→ **EXERCISE AIM**
In the listing below, find the line containing "or the sub-directory)" and the line containing "the given site)". Repeat exactly those two lines and every line between them.

→ **EXTRACTED DATA**

==========

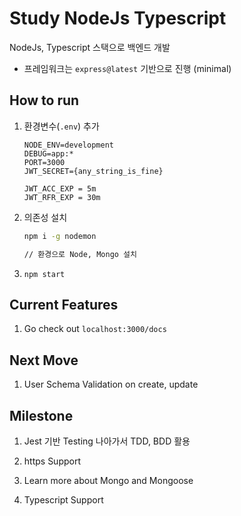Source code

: 
# Study NodeJs Typescript

NodeJs, Typescript 스택으로 백엔드 개발

- 프레임워크는 `express@latest` 기반으로 진행 (minimal)

## How to run

1. 환경변수(`.env`) 추가

    ```text
    NODE_ENV=development
    DEBUG=app:*
    PORT=3000
    JWT_SECRET={any_string_is_fine}

    JWT_ACC_EXP = 5m
    JWT_RFR_EXP = 30m
    ```

2. 의존성 설치

    ```bash
    npm i -g nodemon

    // 환경으로 Node, Mongo 설치
    ```

3. `npm start`

## Current Features

1. Go check out `localhost:3000/docs`

## Next Move

1. User Schema Validation on create, update

## Milestone

1. Jest 기반 Testing 나아가서 TDD, BDD 활용

2. https Support

3. Learn more about Mongo and Mongoose

4. Typescript Support
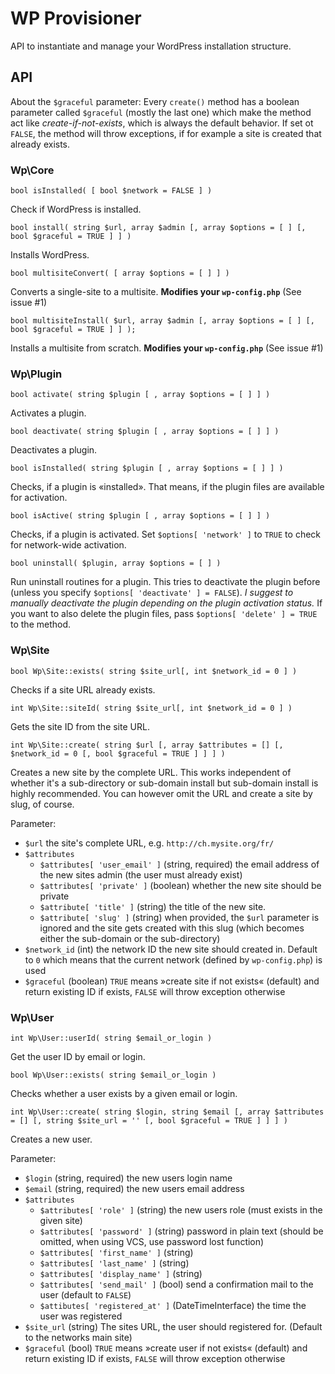 # WP Provisioner

API to instantiate and manage your WordPress installation structure. 

## API

About the `$graceful` parameter: Every `create()` method has a boolean parameter called `$graceful` (mostly the last one) which make the method act like _create-if-not-exists_, which is always the default behavior. If set ot `FALSE`, the method will throw exceptions, if for example a site is created that already exists.

### Wp\Core

```
bool isInstalled( [ bool $network = FALSE ] )
```
Check if WordPress is installed.

```
bool install( string $url, array $admin [, array $options = [ ] [, bool $graceful = TRUE ] ] )
```
Installs WordPress.

```
bool multisiteConvert( [ array $options = [ ] ] )
```
Converts a single-site to a multisite. **Modifies your `wp-config.php`** (See issue #1)

```
bool multisiteInstall( $url, array $admin [, array $options = [ ] [, bool $graceful = TRUE ] ] );
```
Installs a multisite from scratch. **Modifies your `wp-config.php`** (See issue #1)

### Wp\Plugin

```
bool activate( string $plugin [ , array $options = [ ] ] )
```
Activates a plugin.

```
bool deactivate( string $plugin [ , array $options = [ ] ] )
```
Deactivates a plugin.

```
bool isInstalled( string $plugin [ , array $options = [ ] ] )
```
Checks, if a plugin is «installed». That means, if the plugin files are available for activation.

```
bool isActive( string $plugin [ , array $options = [ ] ] )
```
Checks, if a plugin is activated. Set `$options[ 'network' ]` to `TRUE` to check for network-wide activation.

```
bool uninstall( $plugin, array $options = [ ] )
```
Run uninstall routines for a plugin. This tries to deactivate the plugin before (unless you specify `$options[ 'deactivate' ] = FALSE`). _I suggest to manually deactivate the plugin depending on the plugin activation status._ If you want to also delete the plugin files, pass `$options[ 'delete' ] = TRUE` to the method.

### Wp\Site

```
bool Wp\Site::exists( string $site_url[, int $network_id = 0 ] )
```

Checks if a site URL already exists.

```
int Wp\Site::siteId( string $site_url[, int $network_id = 0 ] )
```

Gets the site ID from the site URL.

```
int Wp\Site::create( string $url [, array $attributes = [] [, $network_id = 0 [, bool $graceful = TRUE ] ] ] )
```
Creates a new site by the complete URL. This works independent of whether it's a sub-directory or sub-domain install but sub-domain install is highly recommended. You can however omit the URL and create a site by slug, of course.

Parameter: 

 * `$url` the site's complete URL, e.g. `http://ch.mysite.org/fr/`
 * `$attributes`
    * `$attributes[ 'user_email' ]` (string, required) the email address of the new sites admin (the user must already exist)
    * `$attributes[ 'private' ]` (boolean) whether the new site should be private
    * `$attribute[ 'title' ]` (string) the title of the new site.
    * `$attribute[ 'slug' ]` (string) when provided, the `$url` parameter is ignored and the site gets created with this slug (which becomes either the sub-domain or the sub-directory)
 * `$network_id` (int) the network ID the new site should created in. Default to `0` which means that the current network (defined by `wp-config.php`) is used
 * `$graceful` (boolean) `TRUE` means »create site if not exists« (default) and return existing ID if exists, `FALSE` will throw exception otherwise 

### Wp\User

```
int Wp\User::userId( string $email_or_login )
```
Get the user ID by email or login.

```
bool Wp\User::exists( string $email_or_login )
```
Checks whether a user exists by a given email or login.


```
int Wp\User::create( string $login, string $email [, array $attributes = [] [, string $site_url = '' [, bool $graceful = TRUE ] ] ] )
```
Creates a new user.

Parameter:
 * `$login` (string, required) the new users login name
 * `$email` (string, required) the new users email address
 * `$attributes`
    * `$attributes[ 'role' ]` (string) the new users role (must exists in the given site)
    * `$attributes[ 'password' ]` (string) password in plain text (should be omitted, when using VCS, use password lost function)
    * `$attributes[ 'first_name' ]` (string)
    * `$attributes[ 'last_name' ]` (string)
    * `$attributes[ 'display_name' ]` (string)
    * `$attributes[ 'send_mail' ]` (bool) send a confirmation mail to the user (default to `FALSE`)
    * `$attibutes[ 'registered_at' ]` (DateTimeInterface) the time the user was registered 
 * `$site_url` (string) The sites URL, the user should registered for. (Default to the networks main site)
 * `$graceful` (bool) `TRUE` means »create user if not exists« (default) and return existing ID if exists, `FALSE` will throw exception otherwise 

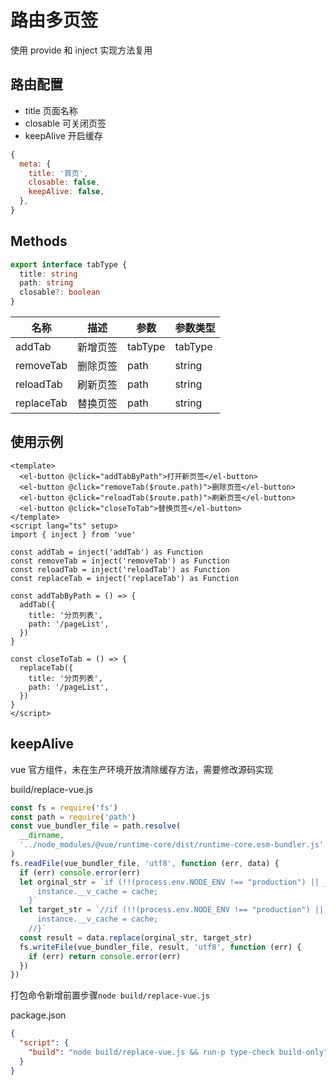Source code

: # 路由多页签

使用 provide 和 inject 实现方法复用

## 路由配置

- title 页面名称
- closable 可关闭页签
- keepAlive 开启缓存

```js
{
  meta: {
    title: '首页',
    closable: false,
    keepAlive: false,
  },
}
```

## Methods

```ts
export interface tabType {
  title: string
  path: string
  closable?: boolean
}
```

| 名称       | 描述     | 参数    | 参数类型 |
| ---------- | -------- | ------- | -------- |
| addTab     | 新增页签 | tabType | tabType  |
| removeTab  | 删除页签 | path    | string   |
| reloadTab  | 刷新页签 | path    | string   |
| replaceTab | 替换页签 | path    | string   |

## 使用示例

```vue
<template>
  <el-button @click="addTabByPath">打开新页签</el-button>
  <el-button @click="removeTab($route.path)">删除页签</el-button>
  <el-button @click="reloadTab($route.path)">刷新页签</el-button>
  <el-button @click="closeToTab">替换页签</el-button>
</template>
<script lang="ts" setup>
import { inject } from 'vue'

const addTab = inject('addTab') as Function
const removeTab = inject('removeTab') as Function
const reloadTab = inject('reloadTab') as Function
const replaceTab = inject('replaceTab') as Function

const addTabByPath = () => {
  addTab({
    title: '分页列表',
    path: '/pageList',
  })
}

const closeToTab = () => {
  replaceTab({
    title: '分页列表',
    path: '/pageList',
  })
}
</script>
```

## keepAlive

vue 官方组件，未在生产环境开放清除缓存方法，需要修改源码实现

build/replace-vue.js

```js
const fs = require('fs')
const path = require('path')
const vue_bundler_file = path.resolve(
  __dirname,
  '../node_modules/@vue/runtime-core/dist/runtime-core.esm-bundler.js'
)
fs.readFile(vue_bundler_file, 'utf8', function (err, data) {
  if (err) console.error(err)
  let orginal_str = `if (!!(process.env.NODE_ENV !== "production") || __VUE_PROD_DEVTOOLS__) {
      instance.__v_cache = cache;
    }`
  let target_str = `//if (!!(process.env.NODE_ENV !== "production") || __VUE_PROD_DEVTOOLS__) {
      instance.__v_cache = cache;
    //}`
  const result = data.replace(orginal_str, target_str)
  fs.writeFile(vue_bundler_file, result, 'utf8', function (err) {
    if (err) return console.error(err)
  })
})
```

打包命令新增前置步骤`node build/replace-vue.js`

package.json

```json
{
  "script": {
    "build": "node build/replace-vue.js && run-p type-check build-only"
  }
}
```
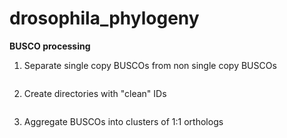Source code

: # drosophila_phylogeny

**BUSCO processing**
1) Separate single copy BUSCOs from non single copy BUSCOs    
```bash

```
2) Create directories with "clean" IDs     
```bash

```     
3) Aggregate BUSCOs into clusters of 1:1 orthologs 
```bash

```
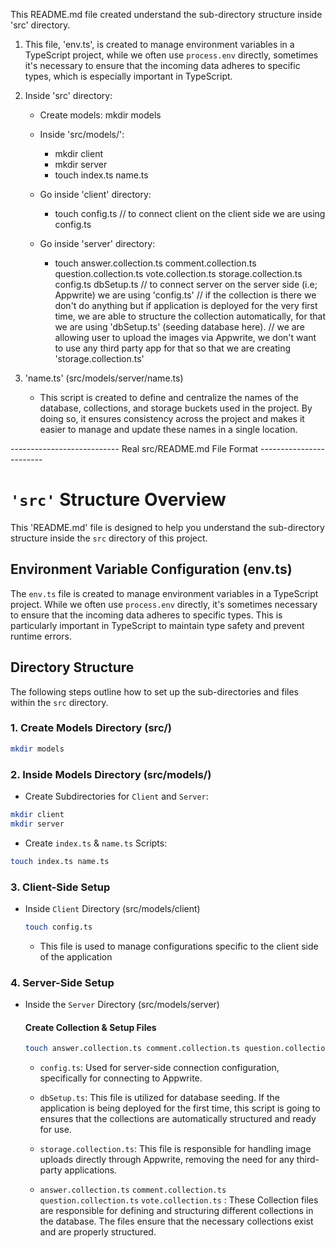 This README.md file created understand the sub-directory structure inside 'src' directory.

1. This file, 'env.ts', is created to manage environment variables in a TypeScript project, 
    while we often use `process.env` directly, sometimes it's necessary to ensure that the 
    incoming data adheres to specific types, which is especially important in TypeScript.

2.  Inside 'src' directory:
    - Create models: mkdir models
    - Inside 'src/models/':
        + mkdir client 
        + mkdir server
        + touch index.ts name.ts

    - Go inside 'client' directory:
        + touch config.ts    // to connect client on the client side we are using config.ts

    - Go inside 'server' directory:
        + touch answer.collection.ts comment.collection.ts question.collection.ts vote.collection.ts storage.collection.ts config.ts dbSetup.ts
        // to connect server on the server side (i.e; Appwrite) we are using 'config.ts'
        // if the collection is there we don't do anything but if application is deployed for the very first time, we are able to structure the collection automatically, for that we are using 'dbSetup.ts' (seeding database here).
        // we are allowing user to upload the images via Appwrite, we don't want to use any third party app for that so that we are creating 'storage.collection.ts'

3. 'name.ts' (src/models/server/name.ts)
    - This script is created to define and centralize the names of the database, 
    collections, and storage buckets used in the project. By doing so, it ensures 
    consistency across the project and makes it easier to manage and update these 
    names in a single location.























--------------------------- Real src/README.md File Format ------------------------

# `'src'` Structure Overview

This 'README.md' file is designed to help you understand the sub-directory structure inside the `src` directory of this project.

## Environment Variable Configuration (env.ts)

The `env.ts` file is created to manage environment variables in a TypeScript project. While we often use `process.env` directly, it's sometimes necessary to ensure that the incoming data adheres to specific types. This is particularly important in TypeScript to maintain type safety and prevent runtime errors.

## Directory Structure

The following steps outline how to set up the sub-directories and files within the `src` directory.

### 1. Create Models Directory (src/)

```bash
mkdir models
```

### 2. Inside Models Directory (src/models/)

- Create Subdirectories for `Client` and `Server`:
  
```bash
mkdir client 
mkdir server
```
  
- Create `index.ts` & `name.ts` Scripts:
  
```bash
touch index.ts name.ts
```

### 3. Client-Side Setup

- Inside `Client` Directory (src/models/client)
  
  ```bash
  touch config.ts
  ```
  
  - This file is used to manage configurations specific to the client side of the application

### 4. Server-Side Setup

- Inside the `Server` Directory (src/models/server)
  
  #### Create Collection & Setup Files
  
  ```bash
  touch answer.collection.ts comment.collection.ts question.collection.ts vote.collection.ts storage.collection.ts config.ts dbSetup.ts
  ```

  - `config.ts`: Used for server-side connection configuration, specifically for connecting to Appwrite.

  - `dbSetup.ts`: This file is utilized for database seeding. If the application is being deployed for the first time, this script is            going to ensures that the collections are automatically structured and ready for use.

  - `storage.collection.ts`: This file is responsible for handling image uploads directly through Appwrite, removing the need for any            third-party applications.
    
  - `answer.collection.ts` `comment.collection.ts` `question.collection.ts` `vote.collection.ts` : These Collection files are responsible        for defining and structuring different collections in the database. The files ensure that the necessary collections exist and are           properly structured.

==========

→ **EXERCISE RESPONSE**
    * `$attribute[ 'slug' ]` (string) when provided, the `$url` parameter is ignored and the site gets created with this slug (which becomes either the sub-domain or the sub-directory)
 * `$network_id` (int) the network ID the new site should created in. Default to `0` which means that the current network (defined by `wp-config.php`) is used
 * `$graceful` (boolean) `TRUE` means »create site if not exists« (default) and return existing ID if exists, `FALSE` will throw exception otherwise 

### Wp\User

```
int Wp\User::userId( string $email_or_login )
```
Get the user ID by email or login.

```
bool Wp\User::exists( string $email_or_login )
```
Checks whether a user exists by a given email or login.


```
int Wp\User::create( string $login, string $email [, array $attributes = [] [, string $site_url = '' [, bool $graceful = TRUE ] ] ] )
```
Creates a new user.

Parameter:
 * `$login` (string, required) the new users login name
 * `$email` (string, required) the new users email address
 * `$attributes`
    * `$attributes[ 'role' ]` (string) the new users role (must exists in the given site)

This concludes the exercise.